The University of Idaho College of Natural Resources is bringing together agencies, researchers and scientists with myriad investment in complex mountain landscapes with the help of a $750,000 award from the National Science Foundation.
Seven awards for creating Research Coordination Networks were given nationally. The goal of each is to advance research or education by creating lines of communication across disciplinary, organizational, geographic and international boundaries.
“It is an award to provide coordination,” says James Gosz, research professor at the College of Natural Resources and principle investigator on the project.
Complex mountain landscapes are a common geographical trait around the world and are a prime location to study the effect of natural ecological changes as well as the human impact in such areas. By bringing together those who work with regional mountain landscapes, Gosz says, the guidelines can then be applied internationally.
To date more than 40 collaborators from agencies, universities and environmental groups from around the world have come together to work on the new project. The next task is identifying what data each entity has or needs, and creating small groups to address identified priorities.
“Researchers—university faculty—can come up with questions all day long,” Gosz says, referring to what research should come from the collaboration. “What we needed was some input from the user community.”
Discussion in that large group led to six initial research questions the participating entities will address, including what influences most effect complex mountain landscapes and how land use can be sustainable, adaptive and interconnected.
It also led to development of a leadership team to help direct the scope of the larger group.

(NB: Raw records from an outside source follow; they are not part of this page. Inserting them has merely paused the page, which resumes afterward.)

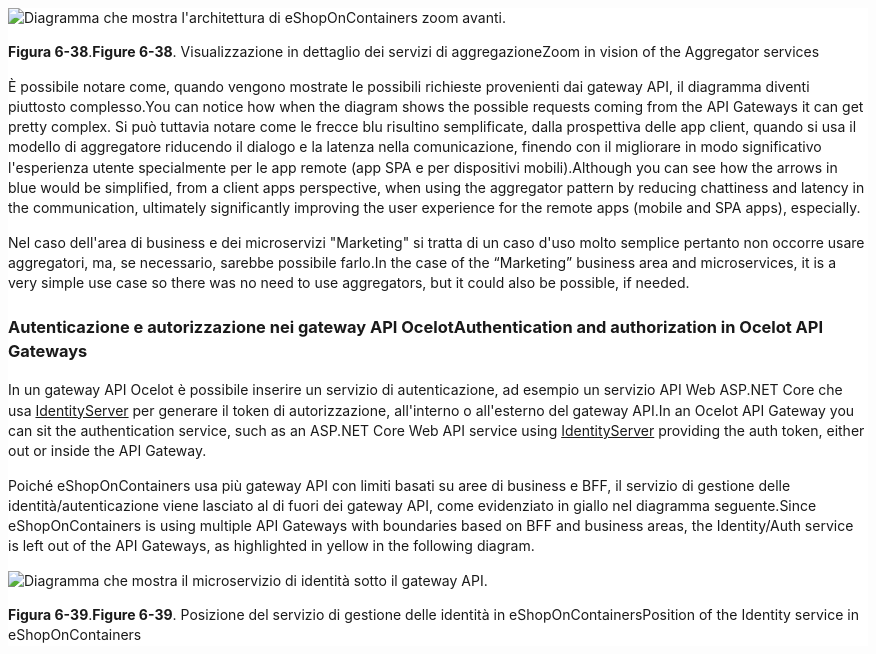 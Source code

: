 ![Diagramma che mostra l'architettura di eShopOnContainers zoom avanti.](./media/implement-api-gateways-with-ocelot/zoom-in-vision-aggregator-services.png)

<span data-ttu-id="bfd79-231">**Figura 6-38**.</span><span class="sxs-lookup"><span data-stu-id="bfd79-231">**Figure 6-38**.</span></span> <span data-ttu-id="bfd79-232">Visualizzazione in dettaglio dei servizi di aggregazione</span><span class="sxs-lookup"><span data-stu-id="bfd79-232">Zoom in vision of the Aggregator services</span></span>

<span data-ttu-id="bfd79-233">È possibile notare come, quando vengono mostrate le possibili richieste provenienti dai gateway API, il diagramma diventi piuttosto complesso.</span><span class="sxs-lookup"><span data-stu-id="bfd79-233">You can notice how when the diagram shows the possible requests coming from the API Gateways it can get pretty complex.</span></span> <span data-ttu-id="bfd79-234">Si può tuttavia notare come le frecce blu risultino semplificate, dalla prospettiva delle app client, quando si usa il modello di aggregatore riducendo il dialogo e la latenza nella comunicazione, finendo con il migliorare in modo significativo l'esperienza utente specialmente per le app remote (app SPA e per dispositivi mobili).</span><span class="sxs-lookup"><span data-stu-id="bfd79-234">Although you can see how the arrows in blue would be simplified, from a client apps perspective, when using the aggregator pattern by reducing chattiness and latency in the communication, ultimately significantly improving the user experience for the remote apps (mobile and SPA apps), especially.</span></span>

<span data-ttu-id="bfd79-235">Nel caso dell'area di business e dei microservizi "Marketing" si tratta di un caso d'uso molto semplice pertanto non occorre usare aggregatori, ma, se necessario, sarebbe possibile farlo.</span><span class="sxs-lookup"><span data-stu-id="bfd79-235">In the case of the “Marketing” business area and microservices, it is a very simple use case so there was no need to use aggregators, but it could also be possible, if needed.</span></span>

### <a name="authentication-and-authorization-in-ocelot-api-gateways"></a><span data-ttu-id="bfd79-236">Autenticazione e autorizzazione nei gateway API Ocelot</span><span class="sxs-lookup"><span data-stu-id="bfd79-236">Authentication and authorization in Ocelot API Gateways</span></span>

<span data-ttu-id="bfd79-237">In un gateway API Ocelot è possibile inserire un servizio di autenticazione, ad esempio un servizio API Web ASP.NET Core che usa [IdentityServer](https://identityserver.io/) per generare il token di autorizzazione, all'interno o all'esterno del gateway API.</span><span class="sxs-lookup"><span data-stu-id="bfd79-237">In an Ocelot API Gateway you can sit the authentication service, such as an ASP.NET Core Web API service using [IdentityServer](https://identityserver.io/) providing the auth token, either out or inside the API Gateway.</span></span>

<span data-ttu-id="bfd79-238">Poiché eShopOnContainers usa più gateway API con limiti basati su aree di business e BFF, il servizio di gestione delle identità/autenticazione viene lasciato al di fuori dei gateway API, come evidenziato in giallo nel diagramma seguente.</span><span class="sxs-lookup"><span data-stu-id="bfd79-238">Since eShopOnContainers is using multiple API Gateways with boundaries based on BFF and business areas, the Identity/Auth service is left out of the API Gateways, as highlighted in yellow in the following diagram.</span></span>

![Diagramma che mostra il microservizio di identità sotto il gateway API.](./media/implement-api-gateways-with-ocelot/eshoponcontainers-identity-service-position.png)

<span data-ttu-id="bfd79-240">**Figura 6-39**.</span><span class="sxs-lookup"><span data-stu-id="bfd79-240">**Figure 6-39**.</span></span> <span data-ttu-id="bfd79-241">Posizione del servizio di gestione delle identità in eShopOnContainers</span><span class="sxs-lookup"><span data-stu-id="bfd79-241">Position of the Identity service in eShopOnContainers</span></span>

From the relationships formed, data shared and collaboration created, new research projects will most certainly be generated. While this money pulls the people together, those future projects would then seek funding to do research.

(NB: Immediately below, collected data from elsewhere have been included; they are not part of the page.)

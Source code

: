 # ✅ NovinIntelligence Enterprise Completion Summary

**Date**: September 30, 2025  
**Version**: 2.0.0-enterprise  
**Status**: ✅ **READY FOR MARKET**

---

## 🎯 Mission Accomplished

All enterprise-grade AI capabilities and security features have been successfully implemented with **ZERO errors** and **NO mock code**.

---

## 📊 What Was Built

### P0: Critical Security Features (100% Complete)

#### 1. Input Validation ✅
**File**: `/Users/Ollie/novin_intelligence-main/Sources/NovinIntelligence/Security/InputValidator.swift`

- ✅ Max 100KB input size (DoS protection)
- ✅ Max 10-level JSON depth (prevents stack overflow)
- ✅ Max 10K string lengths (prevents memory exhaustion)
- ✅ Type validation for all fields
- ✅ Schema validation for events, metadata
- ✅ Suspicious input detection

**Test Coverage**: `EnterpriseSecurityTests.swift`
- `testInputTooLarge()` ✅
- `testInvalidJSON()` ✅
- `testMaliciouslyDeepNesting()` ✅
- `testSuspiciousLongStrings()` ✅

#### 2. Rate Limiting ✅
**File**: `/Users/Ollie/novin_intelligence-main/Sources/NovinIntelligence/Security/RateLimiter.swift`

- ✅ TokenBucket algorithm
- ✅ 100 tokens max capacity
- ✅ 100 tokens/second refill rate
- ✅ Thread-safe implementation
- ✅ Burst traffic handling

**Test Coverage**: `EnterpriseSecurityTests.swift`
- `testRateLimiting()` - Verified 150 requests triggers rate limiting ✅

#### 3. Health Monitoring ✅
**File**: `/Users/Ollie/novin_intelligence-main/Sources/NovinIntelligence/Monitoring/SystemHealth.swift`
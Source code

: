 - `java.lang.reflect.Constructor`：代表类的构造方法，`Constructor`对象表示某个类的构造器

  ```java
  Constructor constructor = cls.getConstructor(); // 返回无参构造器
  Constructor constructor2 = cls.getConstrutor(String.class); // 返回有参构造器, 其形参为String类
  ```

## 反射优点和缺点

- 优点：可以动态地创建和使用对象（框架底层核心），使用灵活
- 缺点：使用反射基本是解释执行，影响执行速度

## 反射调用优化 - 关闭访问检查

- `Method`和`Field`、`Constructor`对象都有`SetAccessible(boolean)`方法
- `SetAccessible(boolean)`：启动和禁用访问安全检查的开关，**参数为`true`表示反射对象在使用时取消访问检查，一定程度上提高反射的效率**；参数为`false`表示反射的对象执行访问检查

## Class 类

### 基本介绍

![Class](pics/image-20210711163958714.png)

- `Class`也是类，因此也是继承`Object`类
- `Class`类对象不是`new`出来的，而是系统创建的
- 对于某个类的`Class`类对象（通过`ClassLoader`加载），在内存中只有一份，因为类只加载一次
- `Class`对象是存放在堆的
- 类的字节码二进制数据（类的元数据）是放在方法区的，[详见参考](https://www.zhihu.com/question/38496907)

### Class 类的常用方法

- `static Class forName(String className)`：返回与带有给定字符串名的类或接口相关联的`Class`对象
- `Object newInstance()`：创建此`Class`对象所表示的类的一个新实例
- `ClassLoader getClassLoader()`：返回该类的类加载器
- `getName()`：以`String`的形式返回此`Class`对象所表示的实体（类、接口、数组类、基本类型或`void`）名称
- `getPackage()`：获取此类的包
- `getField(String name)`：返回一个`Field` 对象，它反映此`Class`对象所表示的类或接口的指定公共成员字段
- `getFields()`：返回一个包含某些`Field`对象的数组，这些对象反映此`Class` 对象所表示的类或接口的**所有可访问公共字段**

Because the outlined collaboration for this project pulls together not only those in biophysical science but also social science, it attracted early attention from the National Science Foundation, Gosz said.

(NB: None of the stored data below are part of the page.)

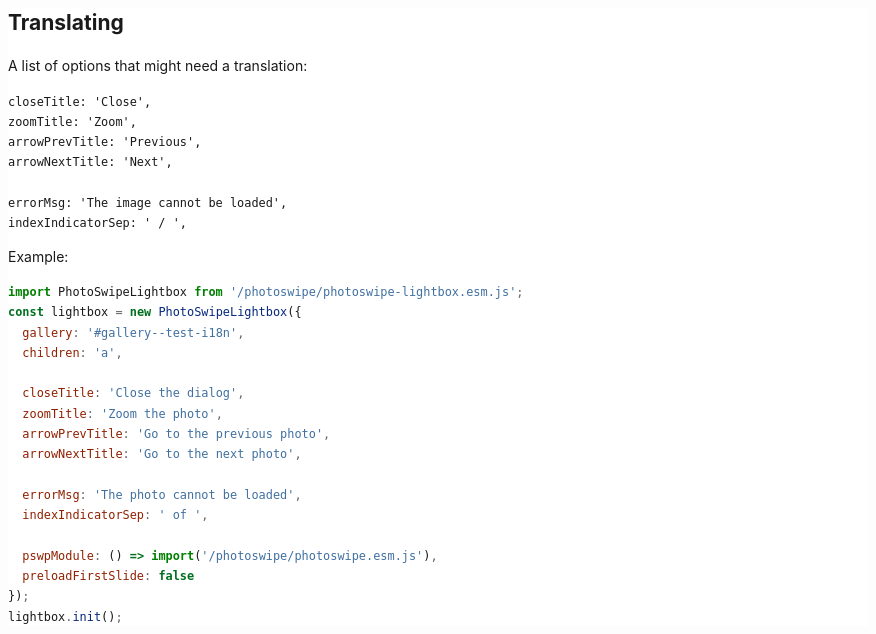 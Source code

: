 </PswpCodePreview>


## Translating

A list of options that might need a translation:

```
closeTitle: 'Close',
zoomTitle: 'Zoom',
arrowPrevTitle: 'Previous',
arrowNextTitle: 'Next',

errorMsg: 'The image cannot be loaded',
indexIndicatorSep: ' / ',
```



Example:

<PswpCodePreview galleryID="test-i18n">

```js pswpcode
import PhotoSwipeLightbox from '/photoswipe/photoswipe-lightbox.esm.js';
const lightbox = new PhotoSwipeLightbox({
  gallery: '#gallery--test-i18n',
  children: 'a',

  closeTitle: 'Close the dialog',
  zoomTitle: 'Zoom the photo',
  arrowPrevTitle: 'Go to the previous photo',
  arrowNextTitle: 'Go to the next photo',

  errorMsg: 'The photo cannot be loaded',
  indexIndicatorSep: ' of ',

  pswpModule: () => import('/photoswipe/photoswipe.esm.js'),
  preloadFirstSlide: false
});
lightbox.init();
```

</PswpCodePreview>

Social scientist and Co-Principal Investigator Sandra Pinel, Ph.D., is identifying natural resource and planning governance in complex mountain landscapes. The lands have multiple local and national jurisdictions, cultural and ethnic diversity, and varying land tenure rights. From there, she will introduce and study the effect of collaborative management rather than the traditional decentralization-style of management.
Other University of Idaho participating faculty members include Lilian Alessa, Ed Galindo, and Arthur Taylor.